Born in a refugee camp in Thailand, Parody La’s family fled the Cambodian genocide and settled in Philadelphia when he was two years old. His brother, John, was shot and killed in 2005. Mr. La struggled with substance abuse. When he was abducted by ICE on Jan. 6 and taken to the Philadelphia ICE facility, he let it be known that he was going through fentanyl withdrawal. He died 48 hours later, brain dead. Parody La was 46 years old. His nephew remembers him as someone who, “… always put himself aside and looked out for his family.” Mr. La’s 23-year-old daughter, Jazmine, started a GoFundMe to “…raise funds towards my family’s fight for my dad.” “Despite the trauma he endured and a long battle with addiction, he never stopped loving his family or trying to be there for us.”

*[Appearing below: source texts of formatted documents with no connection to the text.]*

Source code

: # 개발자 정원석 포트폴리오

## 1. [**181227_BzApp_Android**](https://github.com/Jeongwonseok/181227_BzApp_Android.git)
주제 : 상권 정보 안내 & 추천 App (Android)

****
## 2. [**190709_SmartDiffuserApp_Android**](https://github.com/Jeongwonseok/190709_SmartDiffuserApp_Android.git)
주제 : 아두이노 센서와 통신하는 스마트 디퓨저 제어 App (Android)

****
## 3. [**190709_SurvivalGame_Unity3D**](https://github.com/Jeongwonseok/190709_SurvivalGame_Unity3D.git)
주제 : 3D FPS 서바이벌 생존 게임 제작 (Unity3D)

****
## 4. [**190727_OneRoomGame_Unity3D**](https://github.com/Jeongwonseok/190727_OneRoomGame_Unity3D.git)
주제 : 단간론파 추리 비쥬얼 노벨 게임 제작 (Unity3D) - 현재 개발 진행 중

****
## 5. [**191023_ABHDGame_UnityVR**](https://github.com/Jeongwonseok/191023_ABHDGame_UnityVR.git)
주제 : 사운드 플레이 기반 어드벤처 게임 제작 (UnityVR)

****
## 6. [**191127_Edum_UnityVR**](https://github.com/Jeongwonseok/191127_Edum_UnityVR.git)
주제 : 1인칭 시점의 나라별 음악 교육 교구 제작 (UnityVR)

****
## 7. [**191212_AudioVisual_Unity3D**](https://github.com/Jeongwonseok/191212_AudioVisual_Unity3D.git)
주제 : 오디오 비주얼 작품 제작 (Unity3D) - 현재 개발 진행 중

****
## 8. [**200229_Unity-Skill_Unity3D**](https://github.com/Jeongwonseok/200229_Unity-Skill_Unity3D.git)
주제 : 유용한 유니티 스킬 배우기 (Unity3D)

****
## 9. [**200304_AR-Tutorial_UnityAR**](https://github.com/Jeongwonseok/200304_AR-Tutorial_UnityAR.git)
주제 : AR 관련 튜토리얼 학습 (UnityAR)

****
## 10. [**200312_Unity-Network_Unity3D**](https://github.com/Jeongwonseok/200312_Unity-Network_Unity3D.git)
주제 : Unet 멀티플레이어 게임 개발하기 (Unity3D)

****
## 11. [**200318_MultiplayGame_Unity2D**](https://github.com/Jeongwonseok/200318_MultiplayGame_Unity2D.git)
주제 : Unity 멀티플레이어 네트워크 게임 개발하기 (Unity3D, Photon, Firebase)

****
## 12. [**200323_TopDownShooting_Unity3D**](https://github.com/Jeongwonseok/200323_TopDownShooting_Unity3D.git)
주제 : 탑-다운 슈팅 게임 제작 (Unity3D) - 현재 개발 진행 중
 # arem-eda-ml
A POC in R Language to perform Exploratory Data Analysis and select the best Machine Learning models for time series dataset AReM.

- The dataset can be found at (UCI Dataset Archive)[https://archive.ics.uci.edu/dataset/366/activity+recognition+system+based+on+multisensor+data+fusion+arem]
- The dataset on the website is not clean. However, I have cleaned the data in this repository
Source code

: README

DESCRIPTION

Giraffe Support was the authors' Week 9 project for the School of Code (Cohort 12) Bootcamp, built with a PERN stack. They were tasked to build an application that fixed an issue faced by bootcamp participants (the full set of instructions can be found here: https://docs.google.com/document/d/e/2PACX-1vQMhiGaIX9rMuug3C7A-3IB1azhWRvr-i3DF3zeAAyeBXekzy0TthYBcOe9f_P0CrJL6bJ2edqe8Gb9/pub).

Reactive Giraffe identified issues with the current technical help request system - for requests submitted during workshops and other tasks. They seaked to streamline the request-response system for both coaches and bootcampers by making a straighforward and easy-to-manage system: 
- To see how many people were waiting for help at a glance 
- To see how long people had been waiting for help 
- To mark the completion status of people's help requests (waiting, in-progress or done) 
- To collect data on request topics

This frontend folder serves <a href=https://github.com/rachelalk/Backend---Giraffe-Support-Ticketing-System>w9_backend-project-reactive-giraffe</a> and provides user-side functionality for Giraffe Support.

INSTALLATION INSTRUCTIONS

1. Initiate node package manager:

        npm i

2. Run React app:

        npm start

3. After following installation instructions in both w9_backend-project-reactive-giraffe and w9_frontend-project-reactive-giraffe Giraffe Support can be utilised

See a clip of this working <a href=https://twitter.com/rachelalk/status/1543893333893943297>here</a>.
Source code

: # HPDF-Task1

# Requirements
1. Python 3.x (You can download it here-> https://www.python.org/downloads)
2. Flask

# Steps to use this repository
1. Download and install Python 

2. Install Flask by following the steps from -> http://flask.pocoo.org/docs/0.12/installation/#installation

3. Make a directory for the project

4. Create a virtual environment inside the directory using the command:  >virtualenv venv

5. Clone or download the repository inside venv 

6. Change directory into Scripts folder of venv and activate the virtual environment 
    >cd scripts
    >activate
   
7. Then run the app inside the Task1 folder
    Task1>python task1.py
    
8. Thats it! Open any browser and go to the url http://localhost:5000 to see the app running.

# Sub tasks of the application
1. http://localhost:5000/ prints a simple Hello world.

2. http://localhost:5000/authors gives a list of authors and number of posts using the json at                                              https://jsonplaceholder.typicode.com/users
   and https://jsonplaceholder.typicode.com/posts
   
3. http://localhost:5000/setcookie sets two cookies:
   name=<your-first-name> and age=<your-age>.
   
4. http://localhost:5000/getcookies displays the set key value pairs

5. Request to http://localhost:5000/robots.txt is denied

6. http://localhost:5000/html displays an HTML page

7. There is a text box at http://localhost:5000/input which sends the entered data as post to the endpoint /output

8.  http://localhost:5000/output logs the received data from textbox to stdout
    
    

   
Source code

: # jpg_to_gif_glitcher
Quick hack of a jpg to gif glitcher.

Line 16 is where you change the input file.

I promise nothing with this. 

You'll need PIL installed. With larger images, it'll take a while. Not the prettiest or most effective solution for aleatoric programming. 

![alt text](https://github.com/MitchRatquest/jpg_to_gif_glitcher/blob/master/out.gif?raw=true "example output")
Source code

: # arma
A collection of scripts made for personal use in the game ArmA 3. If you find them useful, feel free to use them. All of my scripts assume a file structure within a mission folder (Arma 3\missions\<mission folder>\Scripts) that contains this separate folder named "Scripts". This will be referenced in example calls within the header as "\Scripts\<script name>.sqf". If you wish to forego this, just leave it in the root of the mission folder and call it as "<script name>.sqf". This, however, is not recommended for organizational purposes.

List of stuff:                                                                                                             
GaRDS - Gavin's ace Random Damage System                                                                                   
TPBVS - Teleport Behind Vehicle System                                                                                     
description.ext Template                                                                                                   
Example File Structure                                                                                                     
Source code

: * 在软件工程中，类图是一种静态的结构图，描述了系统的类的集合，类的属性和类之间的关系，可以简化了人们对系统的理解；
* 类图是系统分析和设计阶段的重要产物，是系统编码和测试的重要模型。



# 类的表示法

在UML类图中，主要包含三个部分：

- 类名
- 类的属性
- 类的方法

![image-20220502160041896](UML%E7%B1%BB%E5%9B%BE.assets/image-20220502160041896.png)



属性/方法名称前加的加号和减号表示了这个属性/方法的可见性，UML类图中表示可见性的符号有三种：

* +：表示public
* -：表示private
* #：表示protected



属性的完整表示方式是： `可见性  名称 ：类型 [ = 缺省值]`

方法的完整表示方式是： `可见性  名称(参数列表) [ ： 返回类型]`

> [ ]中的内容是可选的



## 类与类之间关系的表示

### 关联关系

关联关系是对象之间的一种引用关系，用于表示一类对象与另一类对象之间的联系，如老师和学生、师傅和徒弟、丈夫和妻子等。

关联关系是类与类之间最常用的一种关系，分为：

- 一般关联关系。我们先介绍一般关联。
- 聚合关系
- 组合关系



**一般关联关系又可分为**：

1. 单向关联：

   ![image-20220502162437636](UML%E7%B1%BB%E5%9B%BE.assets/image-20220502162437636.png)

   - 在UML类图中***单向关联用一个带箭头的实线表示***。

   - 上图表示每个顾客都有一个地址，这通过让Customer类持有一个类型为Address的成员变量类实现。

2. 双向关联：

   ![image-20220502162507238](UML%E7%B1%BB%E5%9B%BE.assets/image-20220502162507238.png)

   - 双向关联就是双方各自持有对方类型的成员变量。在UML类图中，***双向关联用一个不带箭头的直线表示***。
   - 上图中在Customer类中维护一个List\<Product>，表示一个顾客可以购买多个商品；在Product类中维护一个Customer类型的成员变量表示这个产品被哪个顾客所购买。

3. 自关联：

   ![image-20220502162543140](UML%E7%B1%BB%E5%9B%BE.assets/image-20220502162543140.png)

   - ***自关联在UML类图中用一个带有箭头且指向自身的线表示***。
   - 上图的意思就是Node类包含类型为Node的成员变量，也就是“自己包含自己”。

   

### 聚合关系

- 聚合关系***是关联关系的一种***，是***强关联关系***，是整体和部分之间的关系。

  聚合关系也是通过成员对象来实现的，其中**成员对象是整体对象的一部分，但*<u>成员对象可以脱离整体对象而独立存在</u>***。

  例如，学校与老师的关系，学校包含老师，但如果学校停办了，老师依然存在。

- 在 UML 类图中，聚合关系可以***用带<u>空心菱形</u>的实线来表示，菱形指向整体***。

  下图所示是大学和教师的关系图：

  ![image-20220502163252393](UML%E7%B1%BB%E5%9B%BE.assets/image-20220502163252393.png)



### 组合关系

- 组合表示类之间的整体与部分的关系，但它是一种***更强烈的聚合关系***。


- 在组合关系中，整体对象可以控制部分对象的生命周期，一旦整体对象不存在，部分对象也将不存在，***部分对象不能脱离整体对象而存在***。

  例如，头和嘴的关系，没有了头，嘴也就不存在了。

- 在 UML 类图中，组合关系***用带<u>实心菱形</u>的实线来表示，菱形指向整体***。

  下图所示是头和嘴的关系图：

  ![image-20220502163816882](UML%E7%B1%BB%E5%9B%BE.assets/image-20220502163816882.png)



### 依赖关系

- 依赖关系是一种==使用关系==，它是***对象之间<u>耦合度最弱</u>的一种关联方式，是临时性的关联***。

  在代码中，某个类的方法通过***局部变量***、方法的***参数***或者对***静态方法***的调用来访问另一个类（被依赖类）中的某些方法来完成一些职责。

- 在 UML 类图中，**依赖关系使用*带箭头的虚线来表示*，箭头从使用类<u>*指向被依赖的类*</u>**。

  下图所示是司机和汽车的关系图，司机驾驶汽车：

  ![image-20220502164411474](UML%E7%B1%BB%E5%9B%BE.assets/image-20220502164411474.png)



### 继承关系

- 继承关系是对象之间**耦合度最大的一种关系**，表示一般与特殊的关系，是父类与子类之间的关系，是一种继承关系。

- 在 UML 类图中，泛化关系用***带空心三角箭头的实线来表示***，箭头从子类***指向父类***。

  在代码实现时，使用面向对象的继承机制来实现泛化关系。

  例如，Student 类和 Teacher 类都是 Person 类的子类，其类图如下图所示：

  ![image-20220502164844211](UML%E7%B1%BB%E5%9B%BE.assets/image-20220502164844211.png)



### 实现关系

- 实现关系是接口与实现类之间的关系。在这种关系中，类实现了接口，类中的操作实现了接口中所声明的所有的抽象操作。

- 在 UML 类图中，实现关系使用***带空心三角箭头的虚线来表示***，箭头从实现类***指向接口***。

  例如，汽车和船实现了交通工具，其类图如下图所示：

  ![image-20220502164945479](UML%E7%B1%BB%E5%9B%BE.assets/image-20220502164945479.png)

Victor Manuel Diaz, 36, left his family in Nicaragua, arriving in the U.S. in March 24. He had been a farmer in Nicaragua. He left his family to find work to pay for his two sons’ education and to repair his mother’s home. He was first employed at a dairy farm in Minnesota, but after being diagnosed with tuberculosis, he was hospitalized for a month and lost his job. Mr. Diaz eventually found work at a Korean restaurant, cooking chicken and washing dishes. Nine days later, on Jan. 6, he was abducted by ICE. He died on Jan. 14, the third prisoner to die at Camp East Montana, since its opening in 2025. ICE reported that security staff found him “unconscious and unresponsive in his room,” and list his cause of death as a “presumed suicide.” His family doubts that he killed himself. “He was a person with a lot of strength who wanted to work hard, and who wanted to help his children,” said an older brother, Jairo Lenín Díaz. “He was always tired, but he worked really hard … And that’s how his life ended … That’s all that life had for him.”
Luis Beltran Yanez–Cruz, Heber Sanchez Dominguez, and Luis Gustavo Nunez Caceres also died in January, while in ICE custody. Because the U.S. is under no obligation to cover the costs of repatriating family members, their families must raise the thousands of dollars needed to bring their loved ones home.
73,000 human beings are currently incarcerated by ICE as of January 2026, a 75% increase since last year.
Sara Weinberger lives in Easthampton.